Book Review: The Madman's Daughter by Megan Shepherd


Title:  The Madman's Daughter
Series: (The Madman's Daughter #1)
By: Megan Shepherd
Author Info: Website | Twitter | Goodreads
Age Group: Young Adult
Genre Type: Gothic, Romance, Horror
Publication Date: January 29th 2013
Pages: 420 pages
Source: Bought
Publisher: Balzer+Bray
My Rating: 5 Stars

In the darkest places, even love is deadly.

Sixteen-year-old Juliet Moreau has built a life for herself in London—working as a maid, attending church on Sundays, and trying not to think about the scandal that ruined her life. After all, no one ever proved the rumors about her father's gruesome experiments. But when she learns he is alive and continuing his work on a remote tropical island, she is determined to find out if the accusations are true.

Accompanied by her father's handsome young assistant, Montgomery, and an enigmatic castaway, Edward—both of whom she is deeply drawn to—Juliet travels to the island, only to discover the depths of her father's madness: He has experimented on animals so that they resemble, speak, and behave as humans. And worse, one of the creatures has turned violent and is killing the island's inhabitants. Torn between horror and scientific curiosity, Juliet knows she must end her father's dangerous experiments and escape her jungle prison before it's too late. Yet as the island falls into chaos, she discovers the extent of her father's genius—and madness—in her own blood.


The Madman's Daughter is based on the H. G. Wells's classic The Island of Dr. Moreau and is told by Juliet, Dr. Moreau's daughter. The book has a wonderfully dark atmosphere and has both elements of horror and romance. And yes, it does contain descriptions of gruesome experiments, but in a good, "Oh, that's gross" kind of way. You may even shudder and feel a bit squeamish at times, but this is typical of this genre story and is part of the book experience.  You are supposed to feel a bit disturbed, that's why it's called a Gothic story.

I really enjoyed reading The Madman's Daughter. The book kept me intrigued throughout and overall had good pacing.  I especially loved the protagonists Juliet and how determined she was to find out the truth behind her father's secret experiments, even while questioning her own fascination and horror with them. But what I really felt was most outstanding in the book was the detailed descriptions that gave the book such a wonderfully dark and mysterious feel to it.

The setting for the story begins in Victorian, London and takes place mostly in the dark basement hallways of King's College for Medical Research.  This is where we meet Juliet and start to get a feel for her character and the books dark, Gothic feel.
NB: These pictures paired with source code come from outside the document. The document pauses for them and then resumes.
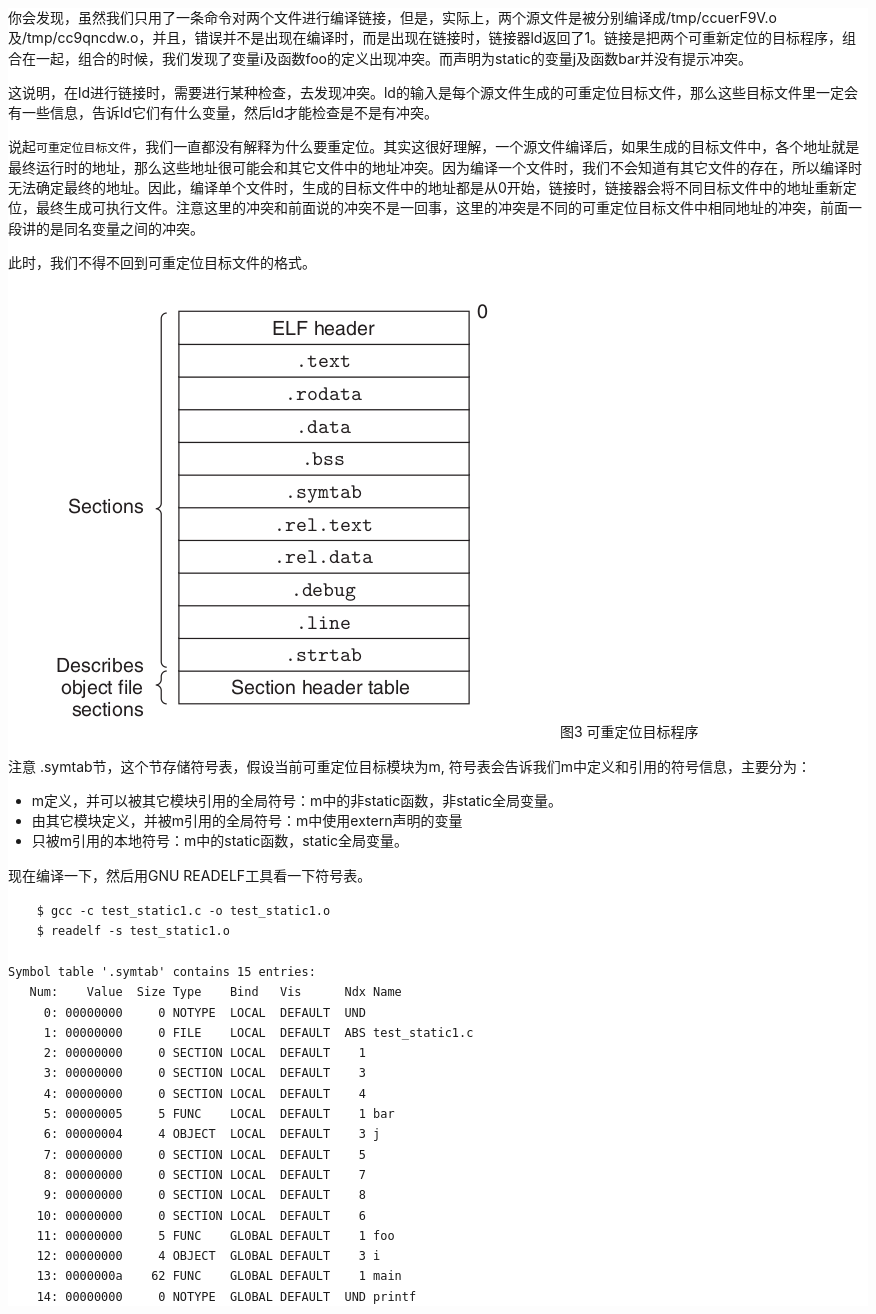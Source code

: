 
你会发现，虽然我们只用了一条命令对两个文件进行编译链接，但是，实际上，两个源文件是被分别编译成/tmp/ccuerF9V.o及/tmp/cc9qncdw.o，并且，错误并不是出现在编译时，而是出现在链接时，链接器ld返回了1。链接是把两个可重新定位的目标程序，组合在一起，组合的时候，我们发现了变量i及函数foo的定义出现冲突。而声明为static的变量j及函数bar并没有提示冲突。

这说明，在ld进行链接时，需要进行某种检查，去发现冲突。ld的输入是每个源文件生成的可重定位目标文件，那么这些目标文件里一定会有一些信息，告诉ld它们有什么变量，然后ld才能检查是不是有冲突。

说起`可重定位目标文件`，我们一直都没有解释为什么要重定位。其实这很好理解，一个源文件编译后，如果生成的目标文件中，各个地址就是最终运行时的地址，那么这些地址很可能会和其它文件中的地址冲突。因为编译一个文件时，我们不会知道有其它文件的存在，所以编译时无法确定最终的地址。因此，编译单个文件时，生成的目标文件中的地址都是从0开始，链接时，链接器会将不同目标文件中的地址重新定位，最终生成可执行文件。注意这里的冲突和前面说的冲突不是一回事，这里的冲突是不同的可重定位目标文件中相同地址的冲突，前面一段讲的是同名变量之间的冲突。

此时，我们不得不回到可重定位目标文件的格式。

![re](/assets/blog-images/relocatable_elf.png)
图3 可重定位目标程序

注意 .symtab节，这个节存储符号表，假设当前可重定位目标模块为m, 符号表会告诉我们m中定义和引用的符号信息，主要分为：

* m定义，并可以被其它模块引用的全局符号：m中的非static函数，非static全局变量。
* 由其它模块定义，并被m引用的全局符号：m中使用extern声明的变量
* 只被m引用的本地符号：m中的static函数，static全局变量。

现在编译一下，然后用GNU READELF工具看一下符号表。
```
    $ gcc -c test_static1.c -o test_static1.o
    $ readelf -s test_static1.o

Symbol table '.symtab' contains 15 entries:
   Num:    Value  Size Type    Bind   Vis      Ndx Name
     0: 00000000     0 NOTYPE  LOCAL  DEFAULT  UND 
     1: 00000000     0 FILE    LOCAL  DEFAULT  ABS test_static1.c
     2: 00000000     0 SECTION LOCAL  DEFAULT    1 
     3: 00000000     0 SECTION LOCAL  DEFAULT    3 
     4: 00000000     0 SECTION LOCAL  DEFAULT    4 
     5: 00000005     5 FUNC    LOCAL  DEFAULT    1 bar
     6: 00000004     4 OBJECT  LOCAL  DEFAULT    3 j
     7: 00000000     0 SECTION LOCAL  DEFAULT    5 
     8: 00000000     0 SECTION LOCAL  DEFAULT    7 
     9: 00000000     0 SECTION LOCAL  DEFAULT    8 
    10: 00000000     0 SECTION LOCAL  DEFAULT    6 
    11: 00000000     5 FUNC    GLOBAL DEFAULT    1 foo
    12: 00000000     4 OBJECT  GLOBAL DEFAULT    3 i
    13: 0000000a    62 FUNC    GLOBAL DEFAULT    1 main
    14: 00000000     0 NOTYPE  GLOBAL DEFAULT  UND printf
```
Description of Kings College:

“The Basement Hallways in King's College for Medical Research were dark, even in the daytime. At night, they were like a grave. Rats crawled through corridors that dripped with cold perspiration. The chill in the sunken rooms kept the specimens from rotting and numbed my own flesh, too, through the worn layers of my dress.”

From Juliet:

“Dead flesh and sharpened scalpels didn't bother me. I was my father's daughter, after all. My nightmares were made of darker things.”

At the beginning of the story, Juliet is an orphan, employed by Kings College as a maid.  She tries to make a living all the while fighting off threatening advances from various professors.  After witnessing an experiment one night by students from Kings College and seeing pages from her father's scientific book describing vivisection she realizes he may still be alive. She soon finds out not only is he still alive but living on a remote tropical island. Juliet is determined to find out if the rumors of her father's gruesome experiments are true and decides to journey to the mysterious island herself. She is accompanied by Montgomery, her father's assistant, and later Edward, a mysterious castaway, both whom she begins to have romantic feelings for.  The journey itself is awful, and we, along with the passengers, cannot wait to get off the boat and arrive at the island.

The Journey by Boat:

“After a month in a dark, cramped cabin, I started going above deck once a day for fresh air and sunlight, but the smell of turpentine and piss usually drove me back even before the sailors started leering.”

Once on the island itself, we meet Juliet’s father, Dr. Moreau and are horrified to learn that the strange islanders are really animals from his experiments who appear and act human. Secretly intrigued by her father's work, she witnesses first hand one of these experiments and see's just how cruel and mad her father really is. Soon the islanders revolt against Dr. Moreau and the island is thrown into chaos. Juliet must flee the island afraid for her life, but not before several shocking mysteries are revealed, including a shocking one about Juliet herself.